Return on equity (ROE) is a financial metric calculated by dividing a company’s net income by its shareholders’ equity.
Understanding return on equity
ROE measures how effectively management uses a company’s assets to create profits. Net income is the profit generated over a specific period after deducting expenses and taxes. Shareholders’ equity is the total value of the company’s assets minus its liabilities. By dividing the net income by the shareholders’ equity, investors determine the percentage return generated on the money invested by shareholders.

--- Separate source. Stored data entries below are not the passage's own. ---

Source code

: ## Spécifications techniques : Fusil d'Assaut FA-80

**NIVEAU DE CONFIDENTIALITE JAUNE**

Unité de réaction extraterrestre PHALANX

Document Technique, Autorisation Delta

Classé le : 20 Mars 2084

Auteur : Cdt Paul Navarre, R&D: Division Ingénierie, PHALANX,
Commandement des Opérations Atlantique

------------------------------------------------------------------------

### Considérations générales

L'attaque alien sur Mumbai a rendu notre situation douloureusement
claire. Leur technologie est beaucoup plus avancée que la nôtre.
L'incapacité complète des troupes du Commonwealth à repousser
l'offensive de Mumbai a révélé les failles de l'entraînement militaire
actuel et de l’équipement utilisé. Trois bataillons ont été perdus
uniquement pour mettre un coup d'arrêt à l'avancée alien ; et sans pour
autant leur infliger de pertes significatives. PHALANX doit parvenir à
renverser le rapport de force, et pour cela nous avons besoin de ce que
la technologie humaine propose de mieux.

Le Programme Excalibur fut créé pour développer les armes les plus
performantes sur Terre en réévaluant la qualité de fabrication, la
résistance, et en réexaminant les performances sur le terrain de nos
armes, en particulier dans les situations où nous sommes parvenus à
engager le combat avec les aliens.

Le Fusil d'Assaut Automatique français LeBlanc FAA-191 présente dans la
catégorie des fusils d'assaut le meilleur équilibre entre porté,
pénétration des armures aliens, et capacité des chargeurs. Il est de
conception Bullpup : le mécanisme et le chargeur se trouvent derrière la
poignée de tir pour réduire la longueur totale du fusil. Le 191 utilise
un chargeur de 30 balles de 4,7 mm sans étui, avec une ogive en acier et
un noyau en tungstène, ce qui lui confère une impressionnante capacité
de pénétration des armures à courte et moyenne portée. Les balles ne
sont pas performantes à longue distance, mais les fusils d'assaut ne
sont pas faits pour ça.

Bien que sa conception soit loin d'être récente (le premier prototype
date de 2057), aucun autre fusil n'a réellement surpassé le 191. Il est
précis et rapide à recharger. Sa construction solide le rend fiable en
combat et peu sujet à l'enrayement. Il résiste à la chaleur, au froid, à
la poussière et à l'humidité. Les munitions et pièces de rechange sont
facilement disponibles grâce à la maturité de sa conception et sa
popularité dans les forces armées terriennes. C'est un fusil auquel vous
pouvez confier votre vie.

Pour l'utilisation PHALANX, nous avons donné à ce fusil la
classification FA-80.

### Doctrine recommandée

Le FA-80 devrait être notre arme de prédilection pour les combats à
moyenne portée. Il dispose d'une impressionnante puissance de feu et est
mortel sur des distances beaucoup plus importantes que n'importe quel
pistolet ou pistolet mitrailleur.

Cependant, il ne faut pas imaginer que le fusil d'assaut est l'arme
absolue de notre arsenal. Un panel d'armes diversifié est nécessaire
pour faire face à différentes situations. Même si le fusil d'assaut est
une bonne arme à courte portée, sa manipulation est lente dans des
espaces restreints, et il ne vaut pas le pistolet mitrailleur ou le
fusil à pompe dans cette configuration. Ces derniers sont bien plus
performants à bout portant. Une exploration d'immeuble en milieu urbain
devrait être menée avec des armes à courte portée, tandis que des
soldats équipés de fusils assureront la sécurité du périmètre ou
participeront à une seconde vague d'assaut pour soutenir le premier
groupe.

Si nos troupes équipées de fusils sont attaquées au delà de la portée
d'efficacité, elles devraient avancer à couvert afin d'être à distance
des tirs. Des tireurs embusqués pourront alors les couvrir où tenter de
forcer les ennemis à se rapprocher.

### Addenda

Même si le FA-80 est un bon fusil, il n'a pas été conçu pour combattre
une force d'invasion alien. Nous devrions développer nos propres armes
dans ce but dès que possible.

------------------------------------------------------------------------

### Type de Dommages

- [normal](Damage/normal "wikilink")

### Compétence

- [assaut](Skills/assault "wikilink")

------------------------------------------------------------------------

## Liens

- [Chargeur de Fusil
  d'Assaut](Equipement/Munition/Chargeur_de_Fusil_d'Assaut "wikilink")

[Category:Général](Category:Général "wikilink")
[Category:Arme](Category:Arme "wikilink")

A higher ROE indicates a company converts equity financing into profits efficiently. Investors compare the ROE of a specific company to the historical average ROE of its industry. A software developer and a manufacturing firm operate with different capital requirements, meaning their average ROE figures will differ significantly. Elephants evaluating a stock should compare its ROE against direct competitors to get an accurate read on performance.
Debt levels directly affect ROE calculations. Because shareholders’ equity equals assets minus liabilities, taking on more debt increases liabilities and shrinks equity. A smaller equity denominator results in a higher ROE if net income remains constant. High debt can inflate ROE, making a highly leveraged company appear more profitable. Investors often use the DuPont analysis to break down ROE into individual components like profit margin and financial leverage to identify if debt is driving the return.
Example
Imagine an elephant-operated enterprise named Trunk Logistics that transports heavy goods across the continent. Trunk Logistics has total assets of $5,000,000, consisting of transport vehicles and storage depots. The company holds $3,000,000 in liabilities, which includes bank loans used to purchase the vehicles. This leaves Trunk Logistics with a shareholders’ equity of $2,000,000.
Over the past financial year, Trunk Logistics reported a net income of $400,000. To find the ROE, you divide the $400,000 net income by the $2,000,000 shareholders’ equity. This calculation results in 0.20, or a 20% ROE. If the average ROE for the heavy transport industry is 12%, Trunk Logistics is generating above-average returns on the equity provided by its shareholders.